---------- Data provided
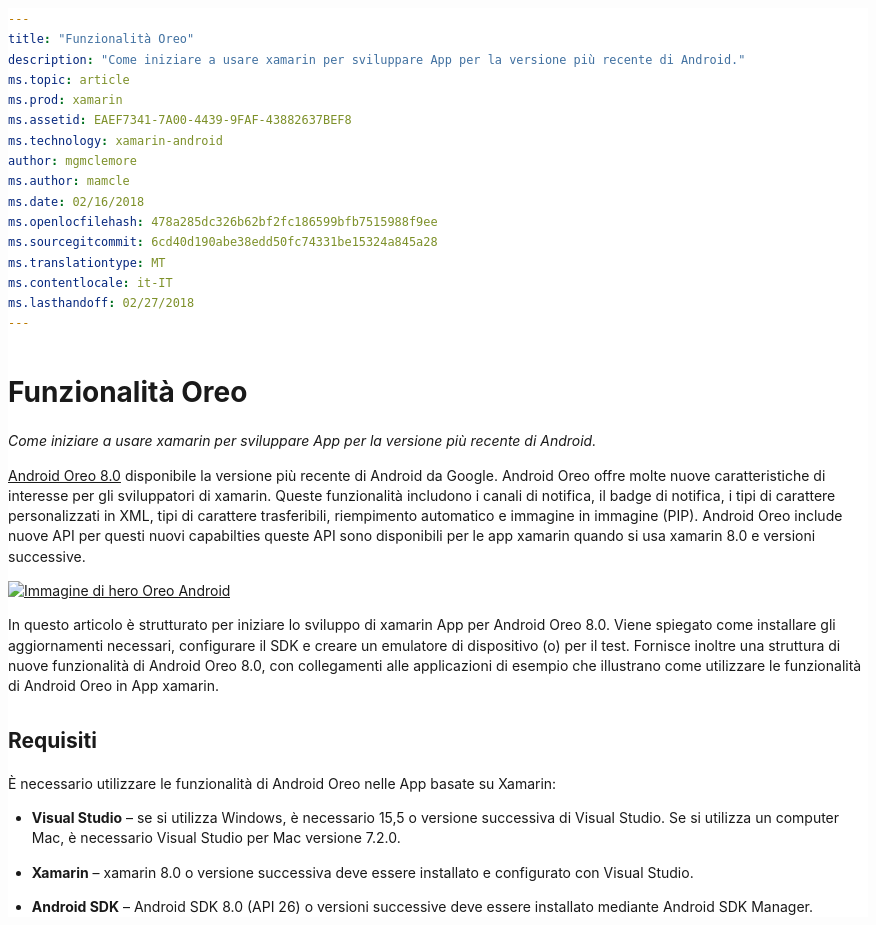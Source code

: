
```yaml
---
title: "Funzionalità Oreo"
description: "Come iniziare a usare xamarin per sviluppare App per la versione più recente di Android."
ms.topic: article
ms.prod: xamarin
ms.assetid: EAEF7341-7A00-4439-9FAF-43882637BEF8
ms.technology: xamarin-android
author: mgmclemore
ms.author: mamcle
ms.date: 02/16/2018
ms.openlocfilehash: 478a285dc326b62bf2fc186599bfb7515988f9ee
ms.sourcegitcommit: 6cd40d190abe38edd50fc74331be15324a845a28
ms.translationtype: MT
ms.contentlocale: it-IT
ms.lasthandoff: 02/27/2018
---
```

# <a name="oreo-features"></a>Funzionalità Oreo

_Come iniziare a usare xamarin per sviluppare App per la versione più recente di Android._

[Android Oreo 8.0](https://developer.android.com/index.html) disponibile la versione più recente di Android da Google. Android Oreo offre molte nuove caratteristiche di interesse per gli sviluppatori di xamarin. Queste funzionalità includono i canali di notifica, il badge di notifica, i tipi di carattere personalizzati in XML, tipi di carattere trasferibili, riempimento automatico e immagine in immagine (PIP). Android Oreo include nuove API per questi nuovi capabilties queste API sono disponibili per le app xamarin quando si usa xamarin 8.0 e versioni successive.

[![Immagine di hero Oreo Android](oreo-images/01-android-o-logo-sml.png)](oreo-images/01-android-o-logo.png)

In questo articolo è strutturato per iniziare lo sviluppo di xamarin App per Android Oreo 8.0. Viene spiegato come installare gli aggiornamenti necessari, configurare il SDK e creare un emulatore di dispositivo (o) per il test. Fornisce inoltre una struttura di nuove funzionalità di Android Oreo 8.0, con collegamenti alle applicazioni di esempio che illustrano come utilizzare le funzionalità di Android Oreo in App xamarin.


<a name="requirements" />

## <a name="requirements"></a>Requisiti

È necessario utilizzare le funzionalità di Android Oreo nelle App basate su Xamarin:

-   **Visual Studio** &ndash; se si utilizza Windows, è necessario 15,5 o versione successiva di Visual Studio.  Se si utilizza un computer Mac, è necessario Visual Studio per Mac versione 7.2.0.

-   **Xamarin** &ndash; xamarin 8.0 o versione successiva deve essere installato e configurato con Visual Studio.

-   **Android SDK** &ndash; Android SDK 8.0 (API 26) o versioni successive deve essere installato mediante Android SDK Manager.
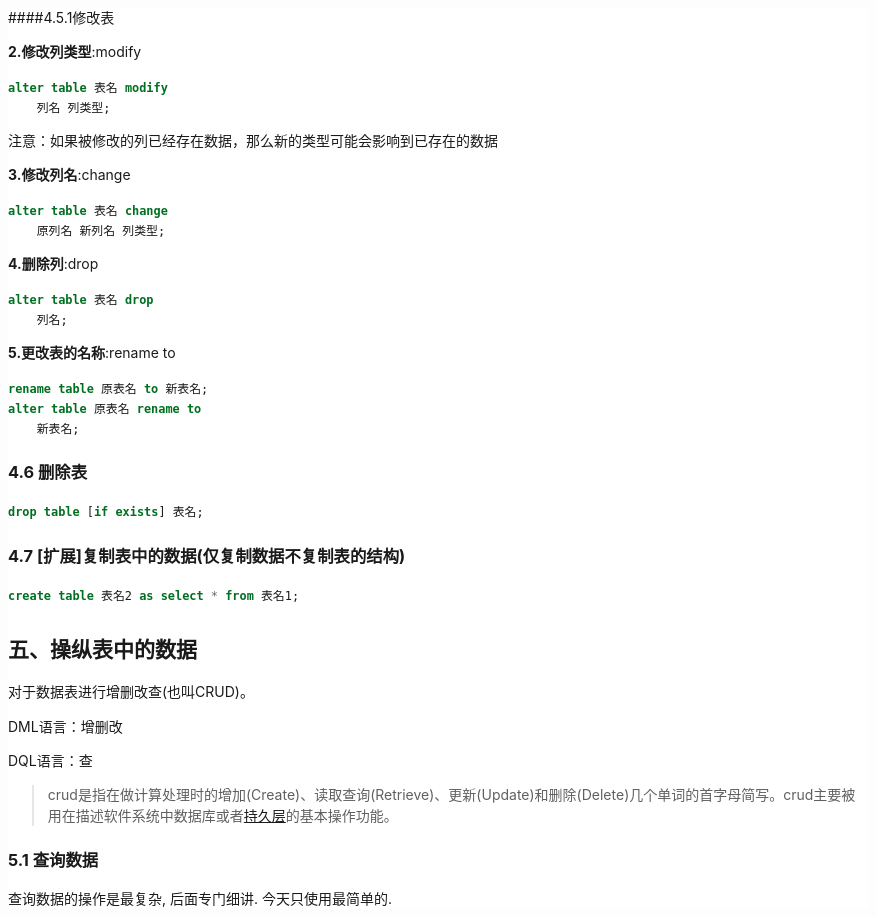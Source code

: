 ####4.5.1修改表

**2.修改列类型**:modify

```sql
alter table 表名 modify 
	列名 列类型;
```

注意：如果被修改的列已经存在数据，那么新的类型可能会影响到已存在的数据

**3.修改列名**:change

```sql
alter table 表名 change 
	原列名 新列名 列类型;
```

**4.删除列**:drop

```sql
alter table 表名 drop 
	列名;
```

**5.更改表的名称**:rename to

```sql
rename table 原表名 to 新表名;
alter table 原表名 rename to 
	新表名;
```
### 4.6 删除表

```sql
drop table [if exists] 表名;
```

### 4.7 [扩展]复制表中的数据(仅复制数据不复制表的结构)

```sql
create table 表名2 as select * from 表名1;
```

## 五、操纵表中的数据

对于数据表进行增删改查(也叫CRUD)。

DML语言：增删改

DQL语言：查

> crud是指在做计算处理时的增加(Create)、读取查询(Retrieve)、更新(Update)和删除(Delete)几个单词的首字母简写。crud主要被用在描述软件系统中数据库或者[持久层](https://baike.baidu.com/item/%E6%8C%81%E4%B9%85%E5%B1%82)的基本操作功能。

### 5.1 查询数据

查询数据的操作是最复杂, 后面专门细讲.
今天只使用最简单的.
--------------------
A single number is the whole answer here: the number of lines in the data that include "rename".

### Completed exercise
3